What needs to be done :: Search the data below for lines that include the word "string" and state how many there are, nothing else.

Data records ::
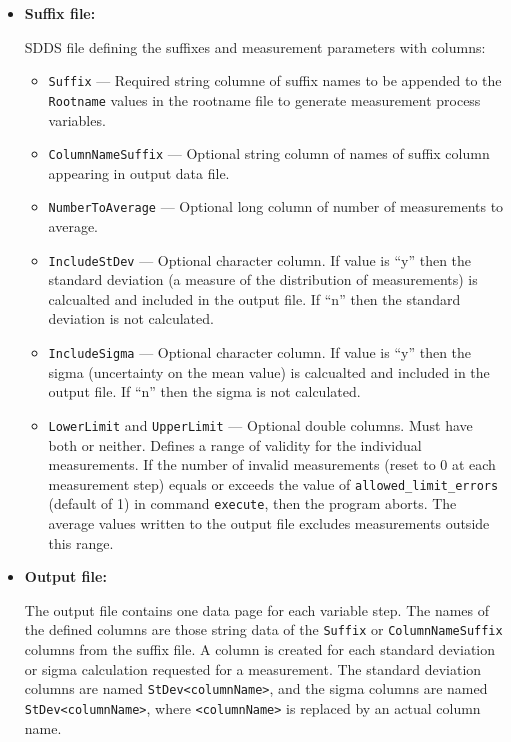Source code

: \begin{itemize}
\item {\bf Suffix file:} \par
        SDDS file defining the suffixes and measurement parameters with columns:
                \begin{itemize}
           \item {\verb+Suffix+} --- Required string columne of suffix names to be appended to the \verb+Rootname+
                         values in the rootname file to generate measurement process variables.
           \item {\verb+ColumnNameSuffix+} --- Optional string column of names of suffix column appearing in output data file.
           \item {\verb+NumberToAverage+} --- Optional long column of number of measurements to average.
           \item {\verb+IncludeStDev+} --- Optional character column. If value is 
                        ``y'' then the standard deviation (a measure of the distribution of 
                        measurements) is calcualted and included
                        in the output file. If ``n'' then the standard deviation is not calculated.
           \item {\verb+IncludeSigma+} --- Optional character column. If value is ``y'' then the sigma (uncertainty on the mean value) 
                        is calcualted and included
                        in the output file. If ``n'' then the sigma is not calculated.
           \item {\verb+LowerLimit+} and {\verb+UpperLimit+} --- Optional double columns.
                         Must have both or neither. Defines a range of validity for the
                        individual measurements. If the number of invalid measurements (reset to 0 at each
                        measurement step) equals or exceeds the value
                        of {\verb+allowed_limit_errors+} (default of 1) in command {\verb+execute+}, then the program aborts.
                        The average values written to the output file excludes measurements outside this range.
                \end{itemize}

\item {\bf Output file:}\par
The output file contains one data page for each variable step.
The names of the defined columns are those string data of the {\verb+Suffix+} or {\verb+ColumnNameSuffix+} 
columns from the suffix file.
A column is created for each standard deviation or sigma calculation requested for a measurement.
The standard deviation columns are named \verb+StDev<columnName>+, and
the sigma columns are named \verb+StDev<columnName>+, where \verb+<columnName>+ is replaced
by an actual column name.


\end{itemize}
--
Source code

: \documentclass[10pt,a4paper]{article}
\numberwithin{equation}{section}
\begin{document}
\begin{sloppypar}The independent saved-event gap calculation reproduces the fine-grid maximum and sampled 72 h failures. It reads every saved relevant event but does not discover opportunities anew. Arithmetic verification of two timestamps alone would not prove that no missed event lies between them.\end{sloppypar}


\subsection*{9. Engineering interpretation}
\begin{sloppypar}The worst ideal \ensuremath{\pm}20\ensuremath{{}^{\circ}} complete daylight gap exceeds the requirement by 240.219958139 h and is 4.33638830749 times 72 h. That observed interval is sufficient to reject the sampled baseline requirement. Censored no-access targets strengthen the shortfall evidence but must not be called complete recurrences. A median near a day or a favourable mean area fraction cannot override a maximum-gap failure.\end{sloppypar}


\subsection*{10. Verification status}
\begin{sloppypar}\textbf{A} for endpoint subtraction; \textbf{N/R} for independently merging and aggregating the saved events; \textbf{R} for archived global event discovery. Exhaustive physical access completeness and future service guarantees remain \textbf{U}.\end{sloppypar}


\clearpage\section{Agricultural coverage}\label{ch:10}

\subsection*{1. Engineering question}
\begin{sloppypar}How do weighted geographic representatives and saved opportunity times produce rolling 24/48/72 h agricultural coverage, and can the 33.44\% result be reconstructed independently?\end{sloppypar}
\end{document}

Task solution :: 3